Sicuramente quello di portare la società a zero CO2 emissioni equivalenti entro il 2010. Nessuno si è posto un obiettivo del genere, meno che meno a Kyoto. Adotteremo i metodi di generazione più efficienti, e quindi privilegeremo la cogenerazione e le fonti alternative e in particolare l’energia eolica. Poi per arrivare al livello di emissioni zero cercheremo di ripulire l’aria con la riforestazione. Le zone interessate potrebbero essere il Marocco, il Texas, ma abbiamo in corso studi anche su Francia e Italia.

Tornando ai risultati, il vostro bilancio ambientale documenta i risparmi ottenuti e quindi i maggiori guadagni conseguiti grazie ai vostri investimenti ambientali, come valutate invece gli aspetti etici?

Secondo la nostra visione l’impegno per l’ambiente contribuisce a creare un clima aziendale positivo nel quale il lavoratore si sente realizzato. Basti dire che a parte l’utilizzo di consulenze esterne soprattutto nella fase iniziale dei vari progetti, che so per il riciclo, per la riduzione del consumo d’acqua piuttosto che dell’utilizzo di prodotti inquinanti, molti suggerimenti sono poi venuti dall’interno, da chi volontariamente dedicava parte del suo tempo per cercare nuove soluzioni. Nella guerra per conquistarsi i migliori cervelli anche questo ci aiuta a guadagnarli e a trattenerli. Tutto ciò non è contabilizzabile come il risparmio sulla bolletta dell’acqua, ma sicuramente supera tutti i risparmi documentabili in un bilancio.

Come si traduce tutto questo in una piccola impresa? Non può essere che lì l’ambiente costi troppo?

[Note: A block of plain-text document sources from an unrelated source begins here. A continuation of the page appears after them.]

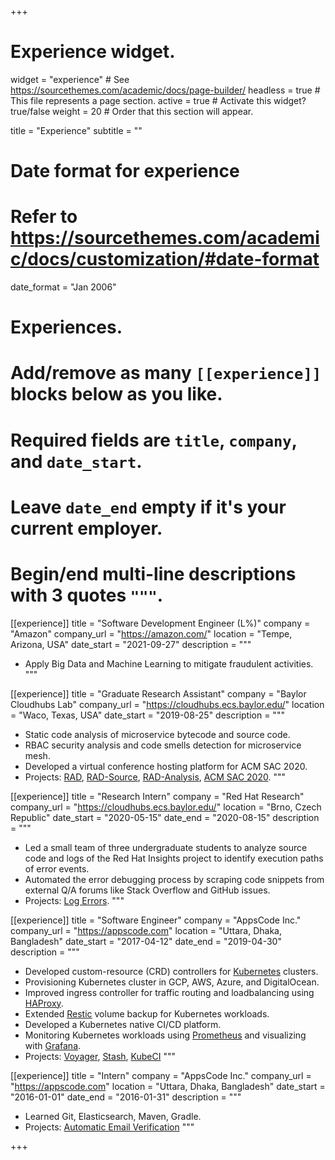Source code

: +++
# Experience widget.
widget = "experience"  # See https://sourcethemes.com/academic/docs/page-builder/
headless = true  # This file represents a page section.
active = true  # Activate this widget? true/false
weight = 20  # Order that this section will appear.

title = "Experience"
subtitle = ""

# Date format for experience
#   Refer to https://sourcethemes.com/academic/docs/customization/#date-format
date_format = "Jan 2006"

# Experiences.
#   Add/remove as many `[[experience]]` blocks below as you like.
#   Required fields are `title`, `company`, and `date_start`.
#   Leave `date_end` empty if it's your current employer.
#   Begin/end multi-line descriptions with 3 quotes `"""`.
[[experience]]
  title = "Software Development Engineer (L%)"
  company = "Amazon"
  company_url = "https://amazon.com/"
  location = "Tempe, Arizona, USA"
  date_start = "2021-09-27"
  description = """  
  * Apply Big Data and Machine Learning to mitigate fraudulent activities.
  """

[[experience]]
  title = "Graduate Research Assistant"
  company = "Baylor Cloudhubs Lab"
  company_url = "https://cloudhubs.ecs.baylor.edu/"
  location = "Waco, Texas, USA"
  date_start = "2019-08-25"
  description = """  
  * Static code analysis of microservice bytecode and source code.
  * RBAC security analysis and code smells detection for microservice mesh.
  * Developed a virtual conference hosting platform for ACM SAC 2020.
  * Projects: [RAD](https://github.com/cloudhubs/rad), [RAD-Source](https://github.com/cloudhubs/rad-sorce), [RAD-Analysis](https://github.com/cloudhubs/rad-analysis), [ACM SAC 2020](https://github.com/cloudhubs/acmsac).
  """

[[experience]]
  title = "Research Intern"
  company = "Red Hat Research"
  company_url = "https://cloudhubs.ecs.baylor.edu/"
  location = "Brno, Czech Republic"
  date_start = "2020-05-15"
   date_end = "2020-08-15"
  description = """  
  * Led a small team of three undergraduate students to analyze source code and logs of the Red Hat Insights project to identify execution paths of error events.
  * Automated the error debugging process by scraping code snippets from external Q/A forums like Stack Overflow and GitHub issues.
  * Projects: [Log Errors](https://github.com/cloudhubs/log-errors).
  """

[[experience]]
  title = "Software Engineer"
  company = "AppsCode Inc."
  company_url = "https://appscode.com"
  location = "Uttara, Dhaka, Bangladesh"
  date_start = "2017-04-12"
  date_end = "2019-04-30"
  description = """
  
  * Developed custom-resource (CRD) controllers for [Kubernetes](https://kubernetes.io/) clusters.
  * Provisioning Kubernetes cluster in GCP, AWS, Azure, and DigitalOcean.
  * Improved ingress controller for traffic routing and loadbalancing using [HAProxy](http://www.haproxy.org/).
  * Extended [Restic](https://restic.net/) volume backup for Kubernetes workloads. 
  * Developed a Kubernetes native CI/CD platform.
  * Monitoring Kubernetes workloads using [Prometheus](https://prometheus.io/) and visualizing with [Grafana](https://grafana.com/).
  * Projects: [Voyager](https://github.com/appscode/voyager), [Stash](https://github.com/appscode/stash), [KubeCI](https://github.com/kube-ci/kubeci) 
  """

[[experience]]
  title = "Intern"
  company = "AppsCode Inc."
  company_url = "https://appscode.com"
  location = "Uttara, Dhaka, Bangladesh"
  date_start = "2016-01-01"
  date_end = "2016-01-31"
  description = """

  * Learned Git, Elasticsearch, Maven, Gradle.
  * Projects: [Automatic Email Verification](https://github.com/diptadas/java-projects/tree/master/verify-email)
  """

+++
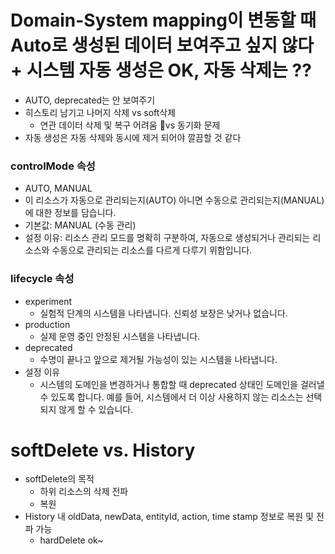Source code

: # Domain-System mapping이 변동할 때 Auto로 생성된 데이터 보여주고 싶지 않다 + 시스템 자동 생성은 OK, 자동 삭제는 ??
- AUTO, deprecated는 안 보여주기
- 히스토리 남기고 나머지 삭제 vs soft삭제
  - 연관 데이터 삭제 및 복구 어려움 vs 동기화 문제
- 자동 생성은 자동 삭제와 동시에 제거 되어야 깔끔할 것 같다
### controlMode 속성
-  AUTO, MANUAL
  -  이 리소스가 자동으로 관리되는지(AUTO) 아니면 수동으로 관리되는지(MANUAL)에 대한 정보를 담습니다.
  - 기본값: MANUAL (수동 관리)
- 설정 이유: 리소스 관리 모드를 명확히 구분하여, 자동으로 생성되거나 관리되는 리소스와 수동으로 관리되는 리소스를 다르게 다루기 위함입니다.
### lifecycle 속성
- experiment
  - 실험적 단계의 시스템을 나타냅니다. 신뢰성 보장은 낮거나 없습니다.
- production
  - 실제 운영 중인 안정된 시스템을 나타냅니다.
- deprecated
  - 수명이 끝나고 앞으로 제거될 가능성이 있는 시스템을 나타냅니다.
- 설정 이유
  - 시스템의 도메인을 변경하거나 통합할 때 deprecated 상태인 도메인을 걸러낼 수 있도록 합니다. 예를 들어, 시스템에서 더 이상 사용하지 않는 리소스는 선택되지 않게 할 수 있습니다.



# softDelete vs. History
- softDelete의 목적
  - 하위 리소스의 삭제 전파
  - 복원
- History 내 oldData, newData, entityId, action, time stamp 정보로 복원 및 전파 가능
  - hardDelete ok~  
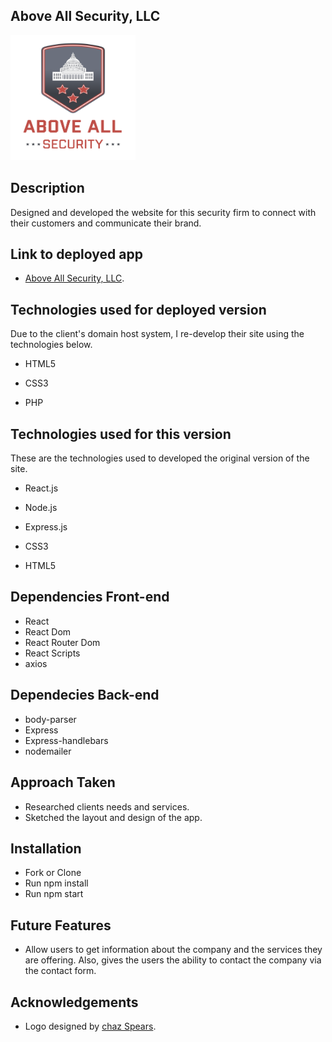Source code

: ## Above All Security, LLC

<img src="/src/components/Img/above_all_security_logo.png" alt="Logo" width="200px" height= "200px"/>

## Description

Designed and developed the website for this security firm
to connect with their customers and communicate their brand. 

## Link to deployed app

* [Above All Security, LLC](http://aboveall-security.com/).

## Technologies used for deployed version

Due to the client's domain host system, I re-develop their site using the technologies below. 

* HTML5

* CSS3

* PHP

## Technologies used for this version

These are the technologies used to developed the original version of the site.

* React.js

* Node.js

* Express.js

* CSS3

* HTML5

## Dependencies Front-end

* React
* React Dom
* React Router Dom
* React Scripts
* axios 

## Dependecies Back-end 

* body-parser
* Express
* Express-handlebars
* nodemailer

## Approach Taken

* Researched clients needs and services. 
* Sketched the layout and design of the app.

## Installation

* Fork or Clone 
* Run npm install
* Run npm start 

## Future Features

* Allow users to get information about the company and the services they are offering. Also, gives the users the ability to contact the company via the contact form. 


## Acknowledgements

* Logo designed by [chaz Spears](http://www.chazspears.com/).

No, tutto questo vale per ogni impresa. Cambiano le pratiche di protezione dell’ambiente a seconda delle produzioni che sono in gioco, gli interventi saranno più o meno estesi a seconda della dimensione aziendale, ma il ritorno e i risparmi sono certi per tutti.

Cosa chiedete ai governi nei Paesi dove siete presenti?

Anzitutto ci tengo a dire che noi applichiamo gli stessi obiettivi in tutti i Paesi e estendiamo a tutti i siti la norma più restrittiva indicata dalle amministrazioni pubbliche dove abbiamo una presenza. Vale a dire che se in California c’è la regola più severa relativamente all’inquinamento atmosferico, questa norma noi la applichiamo in tutto il mondo. Ai governi chiediamo di essere più decisi, più severi; sono ancora succubi del mito del costa troppo. In Italia vorremmo più attenzione ai nostri risultati. Qui abbiamo fatto cose eccezionali. Abbiamo dimostrato che l’alta tecnologia si può fare in Italia, che si può investire al Sud e che l’investimento nell’ambiente non è un’idea balzana di una società “strana”; è invece un fatto che alla fine il risultato è positivo. Secondo noi il caso ST va studiato e applicato dove è possibile, noi cerchiamo di fare proseliti.